Resilience is a topic that comes up in many corporates and is often a training course for dealing with stress and work life balance. However an individual’s resilience can be affected by many external factors apart from work and a one size fits all approach simply doesn’t work. How people manage stress will be different depending on the person and the levels and types of stress they are facing.
In a recent global survey by IBM, work is seen as one of the biggest contributors to stress. This was attributed to the speed of change in business across the world, and in certain areas the uncertainty of the political situation. This is particularly noticeable in the UK with the uncertainty surrounding Brexit with the deadline of 29 March fast approaching. Added to this the speed of communications and the ability to be online 24/7 has resulted in business cultures expecting instant responses to emails and texts. This hardly allows for a work life balance.
Stress can have a positive effect in the short term, with adrenaline kicking-in to help us cope and work at peak performance. This is a basic human response to a situation, going back to the primitive reaction of ‘fight’ or ‘flight’ when faced by a sabre toothed tiger. However over a long period of time stress will have a negative impact, affecting sleep patterns, and mood which can result in burn out.
There are many ways in which an individual can boost their ability to cope with stress, work life balance and increase their resilience which is beneficial to both work and home life.
Managers need to make sure workloads are balanced across teams, and also set a good example themselves.
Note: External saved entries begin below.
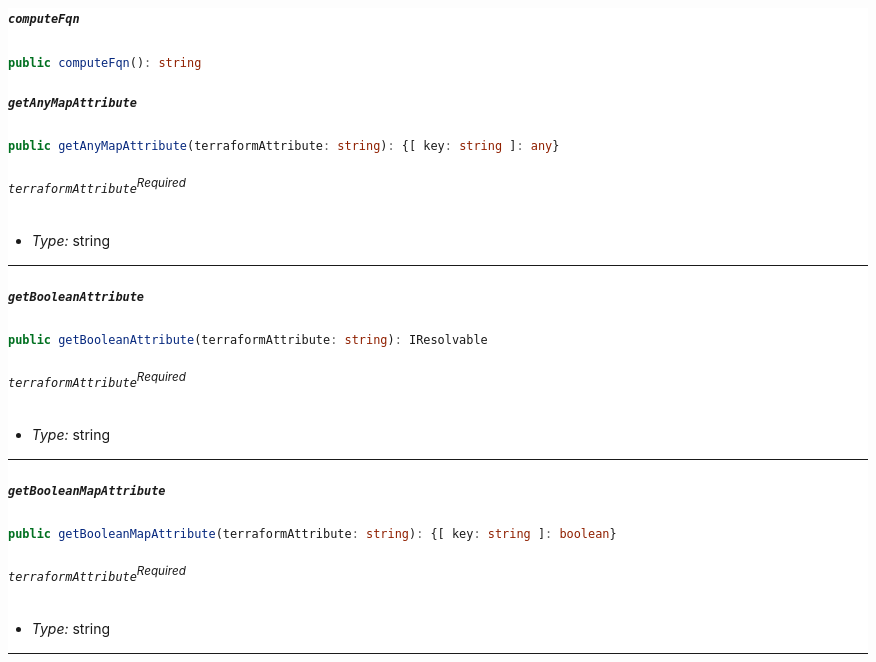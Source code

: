 ##### `computeFqn` <a name="computeFqn" id="@cdktf/provider-mongodbatlas.eventTrigger.EventTriggerEventProcessorsOutputReference.computeFqn"></a>

```typescript
public computeFqn(): string
```

##### `getAnyMapAttribute` <a name="getAnyMapAttribute" id="@cdktf/provider-mongodbatlas.eventTrigger.EventTriggerEventProcessorsOutputReference.getAnyMapAttribute"></a>

```typescript
public getAnyMapAttribute(terraformAttribute: string): {[ key: string ]: any}
```

###### `terraformAttribute`<sup>Required</sup> <a name="terraformAttribute" id="@cdktf/provider-mongodbatlas.eventTrigger.EventTriggerEventProcessorsOutputReference.getAnyMapAttribute.parameter.terraformAttribute"></a>

- *Type:* string

---

##### `getBooleanAttribute` <a name="getBooleanAttribute" id="@cdktf/provider-mongodbatlas.eventTrigger.EventTriggerEventProcessorsOutputReference.getBooleanAttribute"></a>

```typescript
public getBooleanAttribute(terraformAttribute: string): IResolvable
```

###### `terraformAttribute`<sup>Required</sup> <a name="terraformAttribute" id="@cdktf/provider-mongodbatlas.eventTrigger.EventTriggerEventProcessorsOutputReference.getBooleanAttribute.parameter.terraformAttribute"></a>

- *Type:* string

---

##### `getBooleanMapAttribute` <a name="getBooleanMapAttribute" id="@cdktf/provider-mongodbatlas.eventTrigger.EventTriggerEventProcessorsOutputReference.getBooleanMapAttribute"></a>

```typescript
public getBooleanMapAttribute(terraformAttribute: string): {[ key: string ]: boolean}
```

###### `terraformAttribute`<sup>Required</sup> <a name="terraformAttribute" id="@cdktf/provider-mongodbatlas.eventTrigger.EventTriggerEventProcessorsOutputReference.getBooleanMapAttribute.parameter.terraformAttribute"></a>

- *Type:* string

---
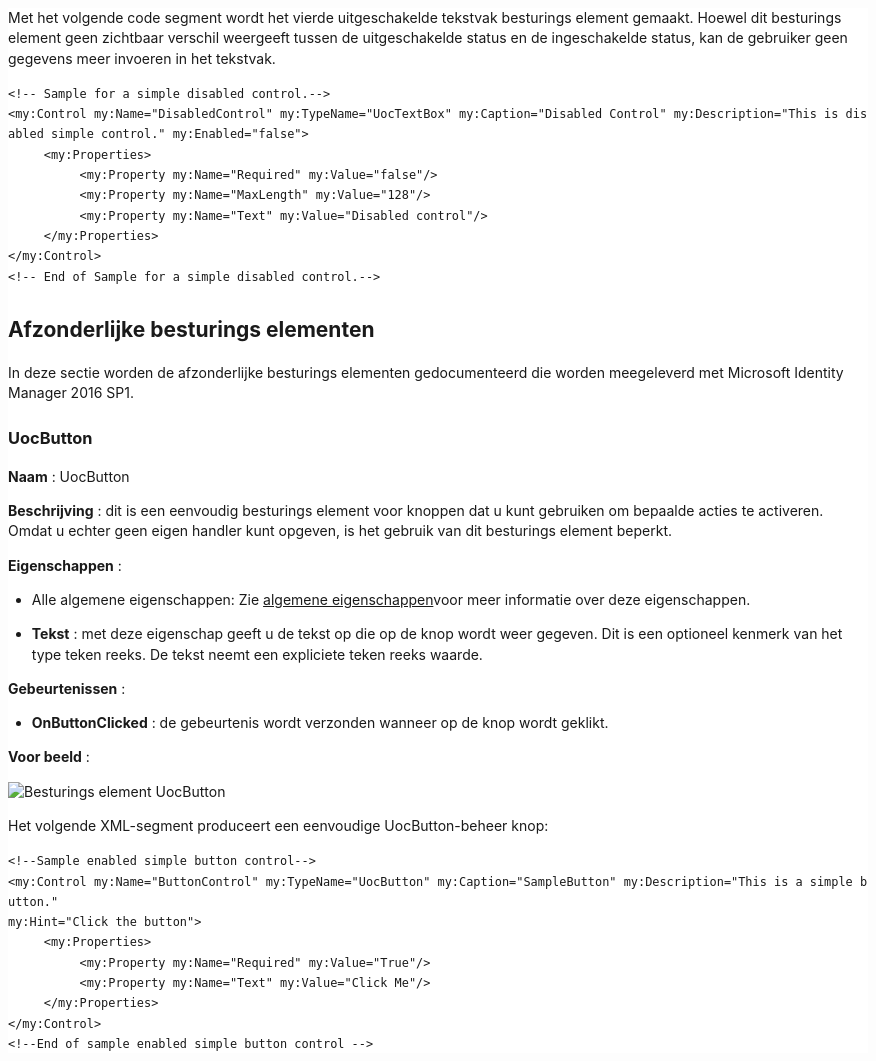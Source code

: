 Met het volgende code segment wordt het vierde uitgeschakelde tekstvak besturings element gemaakt. Hoewel dit besturings element geen zichtbaar verschil weergeeft tussen de uitgeschakelde status en de ingeschakelde status, kan de gebruiker geen gegevens meer invoeren in het tekstvak.

```
<!-- Sample for a simple disabled control.-->
<my:Control my:Name="DisabledControl" my:TypeName="UocTextBox" my:Caption="Disabled Control" my:Description="This is disabled simple control." my:Enabled="false">
     <my:Properties>
          <my:Property my:Name="Required" my:Value="false"/>
          <my:Property my:Name="MaxLength" my:Value="128"/>
          <my:Property my:Name="Text" my:Value="Disabled control"/>
     </my:Properties>
</my:Control>
<!-- End of Sample for a simple disabled control.-->
```


## <a name="individual-controls"></a>Afzonderlijke besturings elementen

In deze sectie worden de afzonderlijke besturings elementen gedocumenteerd die worden meegeleverd met Microsoft Identity Manager 2016 SP1.

### <a name="uocbutton"></a>UocButton

**Naam** : UocButton

**Beschrijving** : dit is een eenvoudig besturings element voor knoppen dat u kunt gebruiken om bepaalde acties te activeren. Omdat u echter geen eigen handler kunt opgeven, is het gebruik van dit besturings element beperkt.

**Eigenschappen** :

- Alle algemene eigenschappen: Zie <a href="#common-properties">algemene eigenschappen</a>voor meer informatie over deze eigenschappen.

- **Tekst** : met deze eigenschap geeft u de tekst op die op de knop wordt weer gegeven. Dit is een optioneel kenmerk van het type teken reeks. De tekst neemt een expliciete teken reeks waarde.

**Gebeurtenissen** :

- **OnButtonClicked** : de gebeurtenis wordt verzonden wanneer op de knop wordt geklikt.

**Voor beeld** :

![Besturings element UocButton](media/rcd-configuration-xml-reference/image017.png)

Het volgende XML-segment produceert een eenvoudige UocButton-beheer knop:

```
<!--Sample enabled simple button control-->
<my:Control my:Name="ButtonControl" my:TypeName="UocButton" my:Caption="SampleButton" my:Description="This is a simple button."
my:Hint="Click the button">
     <my:Properties>
          <my:Property my:Name="Required" my:Value="True"/>
          <my:Property my:Name="Text" my:Value="Click Me"/>
     </my:Properties>
</my:Control>
<!--End of sample enabled simple button control -->
```
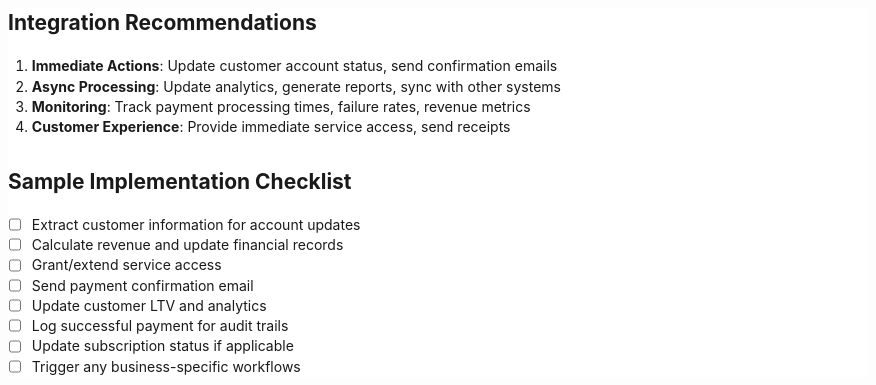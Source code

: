 ## Integration Recommendations

1. **Immediate Actions**: Update customer account status, send confirmation emails
2. **Async Processing**: Update analytics, generate reports, sync with other systems
3. **Monitoring**: Track payment processing times, failure rates, revenue metrics
4. **Customer Experience**: Provide immediate service access, send receipts

## Sample Implementation Checklist

- [ ] Extract customer information for account updates
- [ ] Calculate revenue and update financial records
- [ ] Grant/extend service access
- [ ] Send payment confirmation email
- [ ] Update customer LTV and analytics
- [ ] Log successful payment for audit trails
- [ ] Update subscription status if applicable
- [ ] Trigger any business-specific workflows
It’s no good to be demanding instant or out of hours responses to emails or phone calls. If your team is always ‘on call’ they may be engaged with the company or work, however stress levels increase and work life balance takes a hit. In France a law was enacted in 2017 to give employees the right to disconnect from work out of hours.
Compartmentalising our workload, ie breaking it down into manageable chunks and focusing on one task at a time will help. It is estimated we receive 11m bits of information a second, but we can only process 40 bits of information effectively. Added to that, research shows that if we are interrupted it can take up to 23 minutes to get engaged properly with the activity again.
Taking breaks in your work is also essential, to rest your brain, stand up and walk about to give yourself a break from the screen and desk, but also give yourself a different view which can aid thought processes and give mental clarity. 90 minutes’ work is deemed to be the maximum time for effective concentration. If you’re able to take a walk around the block, this will give you fresh air, exercise and a different perspective. When you’re home, if you have to go back to the emails, limit your time and set boundaries for your colleagues so they know you are not available! With the time you’ve given yourself ensure you spend quality time with your family and friends, pursue your hobbies and get some good sleep - we all need down time to be able to recharge our batteries.
Eating nutritious foods and staying hydrated is essential for Resilience and especially for your brain to work effectively - as the biggest muscle in your body it needs sustenance. Relying on junk food and caffeine or sugar rich drinks will give you a short boost of energy but a bigger fall once the caffeine or sugar runs out.
Finally cultivate compassion – be good to yourself and others. Research has shown that this increases positive work relationships and with your family and friends, it improves cooperation and collaboration.
Good managers should be able to understand the stress levels of their teams. Keeping them up to date and informed of what is going on in the company is a great way of helping your team in managing workload. Resilience reaches far beyond the ‘resilience training’ that HR teams develop that’s often aimed at smarter working. It should be a companywide change. Company cultures take time to change, if you can start building resilience as individuals and with your immediate colleagues, you will be supporting each other.